• Records from a dataset:

######

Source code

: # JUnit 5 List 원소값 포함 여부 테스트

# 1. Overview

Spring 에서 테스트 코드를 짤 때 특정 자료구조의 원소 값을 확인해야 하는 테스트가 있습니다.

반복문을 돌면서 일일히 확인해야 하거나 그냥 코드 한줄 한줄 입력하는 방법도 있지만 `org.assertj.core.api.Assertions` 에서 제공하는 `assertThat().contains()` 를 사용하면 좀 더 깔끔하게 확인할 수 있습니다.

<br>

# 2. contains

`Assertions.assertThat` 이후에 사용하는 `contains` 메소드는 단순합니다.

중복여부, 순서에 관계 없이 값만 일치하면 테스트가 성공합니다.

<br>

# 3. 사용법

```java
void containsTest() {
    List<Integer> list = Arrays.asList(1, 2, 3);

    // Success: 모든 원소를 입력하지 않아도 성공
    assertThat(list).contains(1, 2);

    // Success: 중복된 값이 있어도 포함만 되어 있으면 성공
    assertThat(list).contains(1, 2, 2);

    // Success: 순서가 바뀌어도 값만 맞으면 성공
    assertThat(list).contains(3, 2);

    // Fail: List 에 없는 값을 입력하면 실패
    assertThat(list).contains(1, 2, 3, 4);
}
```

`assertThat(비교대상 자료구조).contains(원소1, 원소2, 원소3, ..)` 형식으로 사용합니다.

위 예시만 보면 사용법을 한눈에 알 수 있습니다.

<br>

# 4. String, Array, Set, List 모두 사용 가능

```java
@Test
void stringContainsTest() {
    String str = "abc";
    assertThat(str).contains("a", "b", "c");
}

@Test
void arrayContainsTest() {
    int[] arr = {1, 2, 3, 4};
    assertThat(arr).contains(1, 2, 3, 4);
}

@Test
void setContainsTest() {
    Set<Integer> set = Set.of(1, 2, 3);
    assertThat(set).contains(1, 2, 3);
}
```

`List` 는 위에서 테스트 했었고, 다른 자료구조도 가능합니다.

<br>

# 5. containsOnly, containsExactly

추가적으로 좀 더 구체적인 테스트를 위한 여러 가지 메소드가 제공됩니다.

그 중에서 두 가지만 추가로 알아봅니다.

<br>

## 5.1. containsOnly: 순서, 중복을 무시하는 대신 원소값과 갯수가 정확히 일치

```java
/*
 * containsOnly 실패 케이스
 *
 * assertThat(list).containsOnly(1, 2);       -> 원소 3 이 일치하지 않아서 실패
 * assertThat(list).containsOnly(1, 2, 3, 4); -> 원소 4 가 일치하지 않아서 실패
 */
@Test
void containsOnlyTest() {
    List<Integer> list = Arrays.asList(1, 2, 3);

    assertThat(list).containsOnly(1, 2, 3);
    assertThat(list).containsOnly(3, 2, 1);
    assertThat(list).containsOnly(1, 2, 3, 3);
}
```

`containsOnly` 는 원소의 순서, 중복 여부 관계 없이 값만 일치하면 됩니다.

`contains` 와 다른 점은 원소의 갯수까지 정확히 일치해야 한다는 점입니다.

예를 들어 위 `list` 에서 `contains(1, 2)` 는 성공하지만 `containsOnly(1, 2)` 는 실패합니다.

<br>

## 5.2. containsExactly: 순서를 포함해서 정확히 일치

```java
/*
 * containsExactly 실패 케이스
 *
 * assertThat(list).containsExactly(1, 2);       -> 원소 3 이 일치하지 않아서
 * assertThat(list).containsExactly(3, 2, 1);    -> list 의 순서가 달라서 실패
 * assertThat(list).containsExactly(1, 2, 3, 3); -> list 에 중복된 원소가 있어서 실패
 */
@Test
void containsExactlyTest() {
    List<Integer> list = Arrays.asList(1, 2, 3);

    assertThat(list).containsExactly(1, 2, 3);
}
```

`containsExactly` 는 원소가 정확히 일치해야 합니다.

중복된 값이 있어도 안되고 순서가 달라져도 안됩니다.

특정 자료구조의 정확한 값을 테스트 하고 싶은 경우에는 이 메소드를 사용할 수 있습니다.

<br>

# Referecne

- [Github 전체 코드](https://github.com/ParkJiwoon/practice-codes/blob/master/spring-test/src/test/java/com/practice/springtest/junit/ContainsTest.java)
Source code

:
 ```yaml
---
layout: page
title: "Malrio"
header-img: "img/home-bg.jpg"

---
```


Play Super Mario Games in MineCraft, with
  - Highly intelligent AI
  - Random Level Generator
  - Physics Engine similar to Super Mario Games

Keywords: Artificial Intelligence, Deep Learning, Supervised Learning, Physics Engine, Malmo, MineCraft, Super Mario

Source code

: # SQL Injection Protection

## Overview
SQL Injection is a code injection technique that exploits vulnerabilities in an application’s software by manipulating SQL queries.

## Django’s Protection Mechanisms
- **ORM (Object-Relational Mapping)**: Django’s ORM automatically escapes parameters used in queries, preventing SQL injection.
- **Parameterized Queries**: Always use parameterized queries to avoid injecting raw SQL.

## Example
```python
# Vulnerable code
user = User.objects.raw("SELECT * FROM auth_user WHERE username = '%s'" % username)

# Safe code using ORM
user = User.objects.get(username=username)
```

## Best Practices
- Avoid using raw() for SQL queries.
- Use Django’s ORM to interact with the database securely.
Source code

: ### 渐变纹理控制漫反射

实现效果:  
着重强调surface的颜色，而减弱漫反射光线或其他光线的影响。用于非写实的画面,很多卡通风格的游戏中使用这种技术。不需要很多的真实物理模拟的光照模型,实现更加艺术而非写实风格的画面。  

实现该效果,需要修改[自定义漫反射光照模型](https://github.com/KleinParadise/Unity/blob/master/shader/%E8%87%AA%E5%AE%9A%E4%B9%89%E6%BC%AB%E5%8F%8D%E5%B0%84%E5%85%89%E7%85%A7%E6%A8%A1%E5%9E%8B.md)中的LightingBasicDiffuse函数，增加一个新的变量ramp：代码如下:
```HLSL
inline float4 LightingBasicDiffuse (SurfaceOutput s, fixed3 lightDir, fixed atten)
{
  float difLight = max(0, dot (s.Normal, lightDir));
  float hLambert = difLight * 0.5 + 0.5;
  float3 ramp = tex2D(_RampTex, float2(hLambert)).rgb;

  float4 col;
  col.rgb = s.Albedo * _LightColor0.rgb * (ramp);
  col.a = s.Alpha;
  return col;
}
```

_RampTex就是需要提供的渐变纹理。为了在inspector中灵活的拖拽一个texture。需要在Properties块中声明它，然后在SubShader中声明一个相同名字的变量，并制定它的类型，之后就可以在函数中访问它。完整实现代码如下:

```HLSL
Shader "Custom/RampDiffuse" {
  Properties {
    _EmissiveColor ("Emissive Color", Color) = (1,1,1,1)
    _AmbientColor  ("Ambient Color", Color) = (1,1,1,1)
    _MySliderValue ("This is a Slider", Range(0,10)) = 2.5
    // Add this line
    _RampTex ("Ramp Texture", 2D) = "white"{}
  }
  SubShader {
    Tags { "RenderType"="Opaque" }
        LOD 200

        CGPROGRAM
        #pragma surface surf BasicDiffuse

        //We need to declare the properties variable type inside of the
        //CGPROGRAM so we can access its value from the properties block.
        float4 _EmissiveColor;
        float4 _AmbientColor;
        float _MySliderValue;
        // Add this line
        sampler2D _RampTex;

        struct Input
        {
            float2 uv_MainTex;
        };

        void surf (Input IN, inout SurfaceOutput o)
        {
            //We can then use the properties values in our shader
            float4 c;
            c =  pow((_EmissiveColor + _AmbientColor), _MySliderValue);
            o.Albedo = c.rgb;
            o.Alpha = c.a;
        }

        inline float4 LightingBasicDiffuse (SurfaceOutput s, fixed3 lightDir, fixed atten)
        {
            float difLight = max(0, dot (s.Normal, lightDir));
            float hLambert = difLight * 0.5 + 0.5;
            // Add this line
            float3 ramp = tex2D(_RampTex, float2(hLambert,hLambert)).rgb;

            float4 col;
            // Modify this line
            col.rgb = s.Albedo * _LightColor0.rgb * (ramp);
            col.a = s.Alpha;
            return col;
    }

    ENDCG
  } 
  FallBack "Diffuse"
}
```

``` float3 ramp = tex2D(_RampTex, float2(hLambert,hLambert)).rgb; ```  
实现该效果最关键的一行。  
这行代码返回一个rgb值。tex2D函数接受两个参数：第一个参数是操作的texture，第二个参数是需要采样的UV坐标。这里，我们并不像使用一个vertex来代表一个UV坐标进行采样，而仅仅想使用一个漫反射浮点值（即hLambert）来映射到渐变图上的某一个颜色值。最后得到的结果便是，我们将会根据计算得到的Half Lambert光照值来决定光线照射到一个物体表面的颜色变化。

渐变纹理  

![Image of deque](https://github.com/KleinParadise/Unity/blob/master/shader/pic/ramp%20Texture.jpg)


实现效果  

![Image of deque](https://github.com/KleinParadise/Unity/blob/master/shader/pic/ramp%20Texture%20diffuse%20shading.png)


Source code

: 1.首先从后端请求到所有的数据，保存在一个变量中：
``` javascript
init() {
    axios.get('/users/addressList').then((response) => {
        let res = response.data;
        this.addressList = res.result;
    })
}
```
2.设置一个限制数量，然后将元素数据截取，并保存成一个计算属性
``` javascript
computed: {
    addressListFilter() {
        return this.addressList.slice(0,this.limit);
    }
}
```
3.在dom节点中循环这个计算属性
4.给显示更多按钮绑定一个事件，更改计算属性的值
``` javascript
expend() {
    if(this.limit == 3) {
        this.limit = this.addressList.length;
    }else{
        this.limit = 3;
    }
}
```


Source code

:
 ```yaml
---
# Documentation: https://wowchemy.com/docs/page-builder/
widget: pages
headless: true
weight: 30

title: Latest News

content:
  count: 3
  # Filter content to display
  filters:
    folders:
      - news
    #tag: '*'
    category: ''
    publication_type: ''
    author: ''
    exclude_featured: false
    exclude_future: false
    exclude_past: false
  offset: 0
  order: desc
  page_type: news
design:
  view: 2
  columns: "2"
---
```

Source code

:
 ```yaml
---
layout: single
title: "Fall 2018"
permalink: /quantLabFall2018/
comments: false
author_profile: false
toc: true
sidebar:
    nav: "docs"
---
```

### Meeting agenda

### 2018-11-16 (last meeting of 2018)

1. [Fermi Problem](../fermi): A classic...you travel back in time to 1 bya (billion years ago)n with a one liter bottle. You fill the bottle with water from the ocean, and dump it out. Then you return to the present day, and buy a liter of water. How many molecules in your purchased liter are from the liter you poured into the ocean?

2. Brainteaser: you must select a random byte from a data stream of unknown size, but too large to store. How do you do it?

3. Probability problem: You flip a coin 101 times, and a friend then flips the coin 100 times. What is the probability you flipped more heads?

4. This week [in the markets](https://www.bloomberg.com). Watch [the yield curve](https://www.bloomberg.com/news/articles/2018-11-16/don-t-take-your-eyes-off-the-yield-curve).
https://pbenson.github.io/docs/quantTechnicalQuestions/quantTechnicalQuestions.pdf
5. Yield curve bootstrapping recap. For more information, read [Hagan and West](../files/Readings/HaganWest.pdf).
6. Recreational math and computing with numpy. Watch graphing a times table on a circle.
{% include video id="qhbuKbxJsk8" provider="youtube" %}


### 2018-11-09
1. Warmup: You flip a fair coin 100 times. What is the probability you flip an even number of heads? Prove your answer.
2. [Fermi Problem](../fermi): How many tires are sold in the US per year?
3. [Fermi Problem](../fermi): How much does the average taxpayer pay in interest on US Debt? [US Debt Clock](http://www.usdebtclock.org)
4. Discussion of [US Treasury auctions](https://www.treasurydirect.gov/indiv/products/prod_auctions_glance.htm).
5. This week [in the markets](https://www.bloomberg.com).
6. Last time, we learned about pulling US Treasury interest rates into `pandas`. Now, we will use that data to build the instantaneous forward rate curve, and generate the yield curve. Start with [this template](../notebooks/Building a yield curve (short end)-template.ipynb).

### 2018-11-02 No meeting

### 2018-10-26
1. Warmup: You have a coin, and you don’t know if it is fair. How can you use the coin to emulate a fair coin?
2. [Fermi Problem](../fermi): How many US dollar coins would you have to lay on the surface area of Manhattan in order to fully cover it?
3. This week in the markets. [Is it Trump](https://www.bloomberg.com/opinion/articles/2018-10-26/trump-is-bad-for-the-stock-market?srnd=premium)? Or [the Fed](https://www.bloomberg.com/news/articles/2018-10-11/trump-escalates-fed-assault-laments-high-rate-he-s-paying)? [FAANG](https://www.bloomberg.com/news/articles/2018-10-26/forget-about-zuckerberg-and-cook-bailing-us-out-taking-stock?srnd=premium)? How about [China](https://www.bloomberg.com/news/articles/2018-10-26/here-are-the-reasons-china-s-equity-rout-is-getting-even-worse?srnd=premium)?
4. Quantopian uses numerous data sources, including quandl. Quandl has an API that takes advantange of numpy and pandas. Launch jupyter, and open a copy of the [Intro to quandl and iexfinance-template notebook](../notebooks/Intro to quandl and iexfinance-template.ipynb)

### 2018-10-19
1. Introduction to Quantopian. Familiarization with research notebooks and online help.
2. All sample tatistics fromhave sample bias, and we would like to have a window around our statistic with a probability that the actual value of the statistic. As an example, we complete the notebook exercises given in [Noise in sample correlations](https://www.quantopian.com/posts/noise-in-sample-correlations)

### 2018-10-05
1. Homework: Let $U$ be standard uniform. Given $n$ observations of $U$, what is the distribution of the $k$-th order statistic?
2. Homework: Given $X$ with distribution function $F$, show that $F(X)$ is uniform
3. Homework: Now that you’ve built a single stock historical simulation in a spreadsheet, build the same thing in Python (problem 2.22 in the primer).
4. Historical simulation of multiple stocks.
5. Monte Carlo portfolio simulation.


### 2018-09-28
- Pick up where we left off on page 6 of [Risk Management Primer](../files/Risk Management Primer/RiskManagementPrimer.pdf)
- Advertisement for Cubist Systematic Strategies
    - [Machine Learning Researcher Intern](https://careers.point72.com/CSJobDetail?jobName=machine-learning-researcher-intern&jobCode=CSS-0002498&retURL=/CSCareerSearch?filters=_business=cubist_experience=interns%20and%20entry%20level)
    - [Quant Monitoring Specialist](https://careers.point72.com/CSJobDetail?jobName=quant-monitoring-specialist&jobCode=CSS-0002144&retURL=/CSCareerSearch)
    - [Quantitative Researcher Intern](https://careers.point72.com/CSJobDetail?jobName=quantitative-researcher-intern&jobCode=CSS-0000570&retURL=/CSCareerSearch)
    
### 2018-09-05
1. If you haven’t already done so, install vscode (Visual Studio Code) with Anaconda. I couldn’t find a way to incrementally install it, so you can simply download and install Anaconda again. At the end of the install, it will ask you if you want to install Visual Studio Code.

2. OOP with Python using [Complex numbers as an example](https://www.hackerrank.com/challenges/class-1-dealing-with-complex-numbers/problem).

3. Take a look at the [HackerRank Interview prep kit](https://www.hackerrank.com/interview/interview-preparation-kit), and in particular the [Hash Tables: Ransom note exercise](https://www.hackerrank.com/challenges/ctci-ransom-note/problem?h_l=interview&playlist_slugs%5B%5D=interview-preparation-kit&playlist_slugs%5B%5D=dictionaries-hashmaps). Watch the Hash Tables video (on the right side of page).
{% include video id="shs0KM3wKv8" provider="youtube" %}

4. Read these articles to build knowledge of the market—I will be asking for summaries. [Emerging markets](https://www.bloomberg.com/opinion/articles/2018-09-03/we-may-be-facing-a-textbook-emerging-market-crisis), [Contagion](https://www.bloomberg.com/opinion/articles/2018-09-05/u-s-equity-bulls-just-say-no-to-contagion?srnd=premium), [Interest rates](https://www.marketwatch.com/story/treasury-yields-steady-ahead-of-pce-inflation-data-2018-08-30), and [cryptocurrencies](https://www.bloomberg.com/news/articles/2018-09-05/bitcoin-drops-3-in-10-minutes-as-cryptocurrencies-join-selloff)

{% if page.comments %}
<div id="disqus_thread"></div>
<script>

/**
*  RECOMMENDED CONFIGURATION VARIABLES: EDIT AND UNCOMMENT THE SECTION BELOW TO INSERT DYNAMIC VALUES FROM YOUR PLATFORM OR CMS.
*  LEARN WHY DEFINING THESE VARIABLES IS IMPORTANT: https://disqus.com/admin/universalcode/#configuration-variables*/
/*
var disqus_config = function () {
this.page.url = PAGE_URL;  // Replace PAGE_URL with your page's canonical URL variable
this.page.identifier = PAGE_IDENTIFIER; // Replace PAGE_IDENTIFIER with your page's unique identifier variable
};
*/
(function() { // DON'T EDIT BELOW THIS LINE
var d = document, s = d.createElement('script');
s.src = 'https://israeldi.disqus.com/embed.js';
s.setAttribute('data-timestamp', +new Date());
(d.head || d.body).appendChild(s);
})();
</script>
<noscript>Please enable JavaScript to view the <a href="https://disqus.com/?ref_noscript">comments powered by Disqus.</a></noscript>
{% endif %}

######

• Exercise aim: Please retype the data exactly as it stands, from its first line down to the line that contains "중복여부, 순서에 관계 없이 값만 일치하면 테스트가 성공합니다.", then stop.

• Solved problem:
Source code

: # JUnit 5 List 원소값 포함 여부 테스트

# 1. Overview

Spring 에서 테스트 코드를 짤 때 특정 자료구조의 원소 값을 확인해야 하는 테스트가 있습니다.

반복문을 돌면서 일일히 확인해야 하거나 그냥 코드 한줄 한줄 입력하는 방법도 있지만 `org.assertj.core.api.Assertions` 에서 제공하는 `assertThat().contains()` 를 사용하면 좀 더 깔끔하게 확인할 수 있습니다.

<br>

# 2. contains

`Assertions.assertThat` 이후에 사용하는 `contains` 메소드는 단순합니다.

중복여부, 순서에 관계 없이 값만 일치하면 테스트가 성공합니다.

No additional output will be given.